→ EXTRACTED RECORDS:
·····

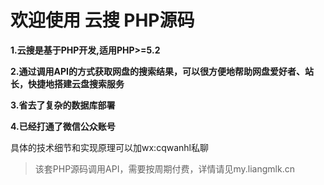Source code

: # 欢迎使用 云搜 PHP源码

**1.云搜是基于PHP开发,适用PHP>=5.2** 

**2.通过调用API的方式获取网盘的搜索结果，可以很方便地帮助网盘爱好者、站长，快捷地搭建云盘搜索服务** 

**3.省去了复杂的数据库部署** 

**4.已经打通了微信公众账号** 

具体的技术细节和实现原理可以加wx:cqwanhl私聊
> 该套PHP源码调用API，需要按周期付费，详情请见my.liangmlk.cn
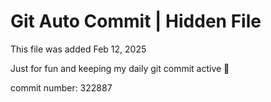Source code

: # Git Auto Commit | Hidden File

This file was added Feb 12, 2025

Just for fun and keeping my daily git commit active 🤪

commit number: 322887
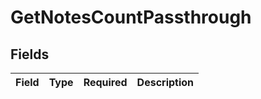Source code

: # GetNotesCountPassthrough


## Fields

| Field       | Type        | Required    | Description |
| ----------- | ----------- | ----------- | ----------- |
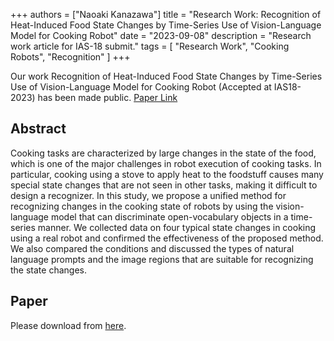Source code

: +++
authors = ["Naoaki Kanazawa"]
title = "Research Work: Recognition of Heat-Induced Food State Changes by Time-Series Use of Vision-Language Model for Cooking Robot"
date = "2023-09-08"
description = "Research work article for IAS-18 submit."
tags = [
    "Research Work",
    "Cooking Robots",
    "Recognition"
]
+++

Our work Recognition of Heat-Induced Food State Changes by Time-Series Use of Vision-Language Model for Cooking Robot (Accepted at IAS18-2023) has been made public. [Paper Link](https://arxiv.org/abs/2309.01528 )


## Abstract
Cooking tasks are characterized by large changes in the state of the food, which is one of the major challenges in robot execution of cooking tasks. In particular, cooking using a stove to apply heat to the foodstuff causes many special state changes that are not seen in other tasks, making it difficult to design a recognizer. In this study, we propose a unified method for recognizing changes in the cooking state of robots by using the vision-language model that can discriminate open-vocabulary objects in a time-series manner. We collected data on four typical state changes in cooking using a real robot and confirmed the effectiveness of the proposed method. We also compared the conditions and discussed the types of natural language prompts and the image regions that are suitable for recognizing the state changes.


## Paper
Please download from [here](https://arxiv.org/abs/2309.01528 ).
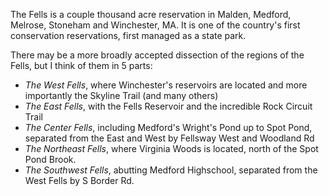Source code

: The Fells is a couple thousand acre reservation in Malden, Medford, Melrose, Stoneham and Winchester, MA. It is one of the country's first conservation reservations, first managed as a state park.

There may be a more broadly accepted dissection of the regions of the Fells, but I think of them in 5 parts:
+ *The West Fells*, where Winchester's reservoirs are located and more importantly the Skyline Trail (and many others)
+ *The East Fells*, with the Fells Reservoir and the incredible Rock Circuit Trail
+ *The Center Fells*, including Medford's Wright's Pond up to Spot Pond, separated from the East and West by Fellsway West and Woodland Rd
+ *The Northeast Fells*, where Virginia Woods is located, north of the Spot Pond Brook.
+ *The Southwest Fells*, abutting Medford Highschool, separated from the West Fells by S Border Rd.

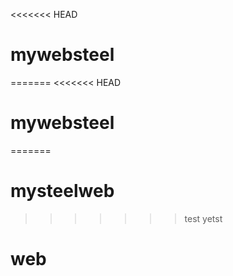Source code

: <<<<<<< HEAD
# mywebsteel
=======
<<<<<<< HEAD
# mywebsteel
=======
# mysteelweb
>>>>>>> test
>>>>>>> yetst
# web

·····

→ PROBLEM DESCRIPTION:
For this task, copy every line of the material in which "Pond" appears.

→ RESPONSE AREA:
+ *The Center Fells*, including Medford's Wright's Pond up to Spot Pond, separated from the East and West by Fellsway West and Woodland Rd
+ *The Northeast Fells*, where Virginia Woods is located, north of the Spot Pond Brook.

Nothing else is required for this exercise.